Брякнул выстрел. И хотя давно все привыкли к стрельбе, но все-таки прислушиваются: что за выстрел? Кого-нибудь расстреляли? Или какой-нибудь пьяный капитан, выйдя из ресторана, выхватил наган и - бац, бац! - в воздух, от полноты чувств? А может быть, разъезд наскочил на красных?

Снова тишина. Молоденький офицер, проходя мимо освещенного входа в церковь, вдруг круто свернул, поднялся по каменным ступеням, миновал толпу старух, вошел в церковь и тихо встал у колонны, прислушиваясь к монотонному чтению дьякона и вглядываясь в мерцание восковых свечей перед ликом божьей матери.

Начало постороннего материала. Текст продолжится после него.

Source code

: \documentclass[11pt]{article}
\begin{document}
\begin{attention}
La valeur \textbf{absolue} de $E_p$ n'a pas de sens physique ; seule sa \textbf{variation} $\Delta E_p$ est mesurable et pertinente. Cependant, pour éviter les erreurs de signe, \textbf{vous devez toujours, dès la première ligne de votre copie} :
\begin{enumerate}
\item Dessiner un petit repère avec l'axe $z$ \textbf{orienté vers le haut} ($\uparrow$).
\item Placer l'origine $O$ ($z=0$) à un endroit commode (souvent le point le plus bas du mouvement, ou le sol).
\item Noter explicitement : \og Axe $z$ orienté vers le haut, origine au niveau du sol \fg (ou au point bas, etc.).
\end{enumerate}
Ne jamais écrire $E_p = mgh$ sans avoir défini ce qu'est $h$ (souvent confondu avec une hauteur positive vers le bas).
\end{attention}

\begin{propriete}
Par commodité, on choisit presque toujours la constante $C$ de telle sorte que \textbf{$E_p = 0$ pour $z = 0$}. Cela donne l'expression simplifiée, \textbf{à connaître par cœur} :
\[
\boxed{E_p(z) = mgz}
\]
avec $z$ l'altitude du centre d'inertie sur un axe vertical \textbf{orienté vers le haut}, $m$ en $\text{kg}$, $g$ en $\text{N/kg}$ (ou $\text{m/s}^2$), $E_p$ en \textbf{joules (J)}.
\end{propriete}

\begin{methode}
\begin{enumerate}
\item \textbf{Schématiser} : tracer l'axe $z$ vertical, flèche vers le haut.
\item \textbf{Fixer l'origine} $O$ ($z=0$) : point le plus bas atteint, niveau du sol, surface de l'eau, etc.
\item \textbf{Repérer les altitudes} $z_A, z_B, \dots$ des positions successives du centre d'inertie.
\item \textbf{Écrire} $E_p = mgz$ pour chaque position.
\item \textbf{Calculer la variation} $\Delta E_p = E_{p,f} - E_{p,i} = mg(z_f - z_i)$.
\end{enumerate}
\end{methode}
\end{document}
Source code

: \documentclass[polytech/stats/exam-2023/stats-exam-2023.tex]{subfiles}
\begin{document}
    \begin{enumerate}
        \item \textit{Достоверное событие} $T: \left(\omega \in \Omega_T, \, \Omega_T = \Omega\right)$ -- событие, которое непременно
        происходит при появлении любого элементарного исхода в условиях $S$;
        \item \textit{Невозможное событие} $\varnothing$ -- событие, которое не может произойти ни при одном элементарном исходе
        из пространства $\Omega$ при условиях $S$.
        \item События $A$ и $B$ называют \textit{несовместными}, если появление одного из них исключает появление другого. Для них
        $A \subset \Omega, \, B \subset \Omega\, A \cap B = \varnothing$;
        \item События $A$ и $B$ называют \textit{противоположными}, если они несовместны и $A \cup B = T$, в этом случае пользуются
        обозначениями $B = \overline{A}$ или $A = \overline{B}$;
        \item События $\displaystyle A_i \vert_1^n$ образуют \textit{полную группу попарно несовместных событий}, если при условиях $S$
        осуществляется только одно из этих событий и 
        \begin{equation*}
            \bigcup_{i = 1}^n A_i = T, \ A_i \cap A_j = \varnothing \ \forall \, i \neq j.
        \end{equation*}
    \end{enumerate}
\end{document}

Давно перевалило за полночь, но Киев не спит. Во всем - и в пьяном разгуле, и в тишине садов, и в этом не прекращающемся ни днем ни ночью богослужении - напряженность, тревога, нетерпение... Разве можно сомневаться в победе?! Правительства всех цивилизованных государств взялись за это дело и кровно заинтересованы в успехе. Но почему так смутно на душе?

Старухи молятся. "Божья матерь нерушимой стены! Спаси и помилуй!" Прозрачный, кружевной Андрей Первозванный высится над городом, как будто возносится в небо. Где-то около лавры бухает трехдюймовка.

В эту ночь на одной из скамеек Бибиковского бульвара, под сенью деревьев, сидели двое. Это была встреча друзей, шумная, бестолковая, как и все подобные встречи.

Когда-то оба были в Путейском, в Питере.

Всеволод Скоповский учился только потому, что надо было все-таки получить образование. Но образования он так и не получил. В семнадцатом году Всеволод Скоповский еле избежал солдатской расправы, пристроился в Москве на службу, а вскоре нашел тайных покровителей и стал работать на одну иностранную разведку.

Сейчас Всеволод Скоповский на погонах носил два крохотных орудийных ствола, положенных крест-накрест, и шинель у него была очень длинная, и он уже научился презирать все другие рода войск, особенно "пехтуру".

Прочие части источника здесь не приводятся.